John Grisham, der ja auch Jurist ist, liefert in seinem Buch "Das Geständnis" ein meines Erachtens lebensnahes Psychogramm der   Beteiligten und Täter, die ein falsches Geständnis zuerst erzwingen und dann gegen alle Wahrheiten und besseres Wissen verteidigen. 

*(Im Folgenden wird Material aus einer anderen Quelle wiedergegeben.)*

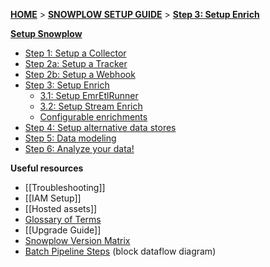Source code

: [**HOME**](Home) > [**SNOWPLOW SETUP GUIDE**](setting-up-snowplow) > [**Step 3: Setup Enrich**](Setting-up-enrich)

[**Setup Snowplow**](setting-up-snowplow)

- [Step 1: Setup a Collector](setting-up-a-collector)  
- [Step 2a: Setup a Tracker](Setting-up-a-tracker)  
- [Step 2b: Setup a Webhook](Setting-up-a-webhook)  
- [Step 3: Setup Enrich](setting-up-enrich)  
  - [3.1: Setup EmrEtlRunner](setting-up-EmrEtlrunner)  
  - [3.2: Setup Stream Enrich](setting-up-stream-enrich)  
  - [Configurable enrichments](configurable-enrichments)  
- [Step 4: Setup alternative data stores](setting-up-alternative-data-stores)  
- [Step 5: Data modeling](getting-started-with-data-modeling)  
- [Step 6: Analyze your data!](getting-started-analyzing-snowplow-data)  

**Useful resources**  

- [[Troubleshooting]]  
- [[IAM Setup]]  
- [[Hosted assets]]  
- [Glossary of Terms](Glossary)  
- [[Upgrade Guide]]  
- [Snowplow Version Matrix](Snowplow-version-matrix)  
- [Batch Pipeline Steps](Batch-pipeline-steps) (block dataflow diagram)
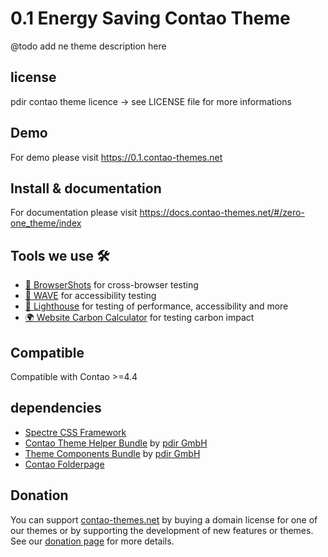 # 0.1 Energy Saving Contao Theme

@todo add ne theme description here

## license

pdir contao theme licence -> see LICENSE file for more informations

## Demo

For demo please visit https://0.1.contao-themes.net

## Install & documentation

For documentation please visit https://docs.contao-themes.net/#/zero-one_theme/index

## Tools we use 🛠

- [👀 BrowserShots](https://browsershots.org/) for cross-browser testing
- [🌊 WAVE](https://wave.webaim.org/extension/) for accessibility testing
- [🚨 Lighthouse](https://developers.google.com/web/tools/lighthouse/) for testing of performance, accessibility and more
- [🌍 Website Carbon Calculator](https://www.websitecarbon.com/) for testing carbon impact

## Compatible

Compatible with Contao >=4.4

## dependencies

- [Spectre CSS Framework](https://github.com/picturepan2/spectre)
- [Contao Theme Helper Bundle](https://github.com/pdir/contao-theme-helper-bundle) by [pdir GmbH](https://pdir.de/ "Webdesign für Dresden")
- [Theme Components Bundle](https://github.com/contao-themes-net/theme-components-bundle) by [pdir GmbH](https://pdir.de/ "Webdesign für Dresden")
- [Contao Folderpage](https://github.com/terminal42/contao-folderpage)

## Donation

You can support [contao-themes.net](https://contao-themes.net) by buying a domain license for one of our themes or by supporting the development of new features or themes. See our 
[donation page](https://contao-themes.net/sponsoring.html) for more details.

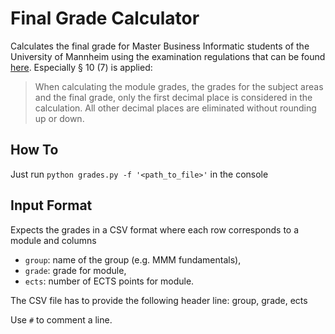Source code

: # Final Grade Calculator
Calculates the final grade for Master Business Informatic students of the University of Mannheim using the examination regulations that can be found [here](http://www.uni-mannheim.de/studienbueros/pruefungen/pruefungsordungen/). Especially § 10 (7) is applied: 
> When calculating the module grades, the grades for the subject areas and the final grade, only the first decimal place is considered in the calculation. All other decimal places are eliminated without rounding up or down.

## How To
Just run `python grades.py -f '<path_to_file>'` in the console

## Input Format
Expects the grades in a CSV format where each row corresponds to a module and columns 
* `group`: name of the group (e.g. MMM fundamentals),
* `grade`: grade for module,
* `ects`: number of ECTS points for module.

The CSV file has to provide the following header line: group, grade, ects 

Use `#` to comment a line.
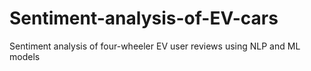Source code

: # Sentiment-analysis-of-EV-cars
Sentiment analysis of four-wheeler EV user reviews using NLP and ML models
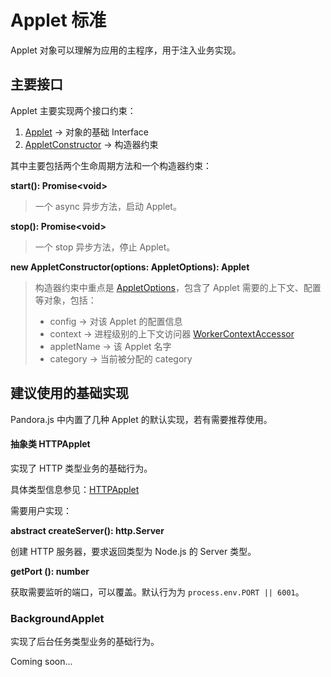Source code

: # Applet 标准

Applet 对象可以理解为应用的主程序，用于注入业务实现。



## 主要接口

Applet 主要实现两个接口约束：

1. [Applet](https://midwayjs.github.io/pandora/api-reference/pandora/interfaces/applet.html) -> 对象的基础 Interface
2. [AppletConstructor](https://midwayjs.github.io/pandora/api-reference/pandora/interfaces/appletconstructor.html) -> 构造器约束

其中主要包括两个生命周期方法和一个构造器约束：

**start(): Promise&lt;void&gt;**

> 一个 async 异步方法，启动 Applet。

**stop(): Promise&lt;void&gt;**

> 一个 stop 异步方法，停止 Applet。

**new AppletConstructor(options: AppletOptions): Applet**

> 构造器约束中重点是 [AppletOptions](https://midwayjs.github.io/pandora/api-reference/pandora/interfaces/appletoptions.html)，包含了 Applet 需要的上下文、配置等对象，包括：
>
>  * config -> 对该 Applet 的配置信息
>  * context -> 进程级别的上下文访问器 [WorkerContextAccessor](https://midwayjs.github.io/pandora/api-reference/pandora/classes/workercontextaccessor.html)
>  * appletName -> 该 Applet 名字
>  * category -> 当前被分配的 category


## 建议使用的基础实现

Pandora.js 中内置了几种 Applet 的默认实现，若有需要推荐使用。

#### 抽象类 HTTPApplet

实现了 HTTP 类型业务的基础行为。

具体类型信息参见：[HTTPApplet](https://midwayjs.github.io/pandora/api-reference/pandora/classes/httpapplet.html)

需要用户实现：

**abstract createServer(): http.Server**

创建 HTTP 服务器，要求返回类型为 Node.js 的 Server 类型。


**getPort (): number**

获取需要监听的端口，可以覆盖。默认行为为 `process.env.PORT || 6001`。


### BackgroundApplet

实现了后台任务类型业务的基础行为。

Coming soon...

Letzteres, die Fehlerleugnung, ist auch in Bayern das primäre Problem! 

3

Sehr geehrte Kommentatoren,

auch nach meinem Empfinden hat der Film, der - überflüssige technische Gimmicks am Anfang mal beiseite gelassen - durchaus interessante Ausführungen der interviewten  Experten zusammengetragen hat, eine Lücke gelassen:

Die Fehler der Polizei bei der Vernehmung des Herrn Kulac, die fehlende Bestätigung des Geständnisses durch objektive Beweismittel (z.B. Fund der Leiche aufgrund der Angaben des Vernommenen) oder wenigstens anderes  Täterwissen,  hätte bei den juristischen "Profis" der Beweiswürdigung unbedingt den Verdacht auslösen müssen, dass es sich um ein Falschgeständnis handeln könnte. Nahezu alle erhältlichen Informationen über Falschgeständnisse (enthalten zum Teil in verbreiteten Kommentaren und Lehrbüchern) hätten Hinweise darauf ergeben, dass dieses von einem Polizeibeamten in einem Gedächtnisprotokoll formulierte Geständnis und sein Zustandekommen geradezu ein Paradebeispiel für ein Falschgeständnis ist. Die Alarmglocken hätten doppelt und dreifach schrillen müssen. Das Gleiche hätte auch dem Gutachter auffallen müssen, einem Psychiater, der allerdings noch nicht durch besondere aussagepschologische Kenntnisse aufgefallen ist. Das Tatgericht hat sich hier offenbar leider nicht als - auch kritischer - Garant für die Objektivität der Urteilsfindung verstanden, sondern als Bestätigungsinstanz für unzureichende staatsanwaltliche und polizeiliche Ermittlungen.

Beste Grüße

Henning Ernst Müller

http://www.spiegel.de/spiegel/print/d-123856912.html

Systemfehler in der bayrischen Justiz: wer die Karriereleiter hoch und Gruppenleiter bei der StA werden will, darf nicht als StA-kritischer Richter auffallen. Insbesondere nicht dann, wenn der Innenminister einen neuen Besen an die Spitze der SOKO pflanzt und Ergebnisse fordert.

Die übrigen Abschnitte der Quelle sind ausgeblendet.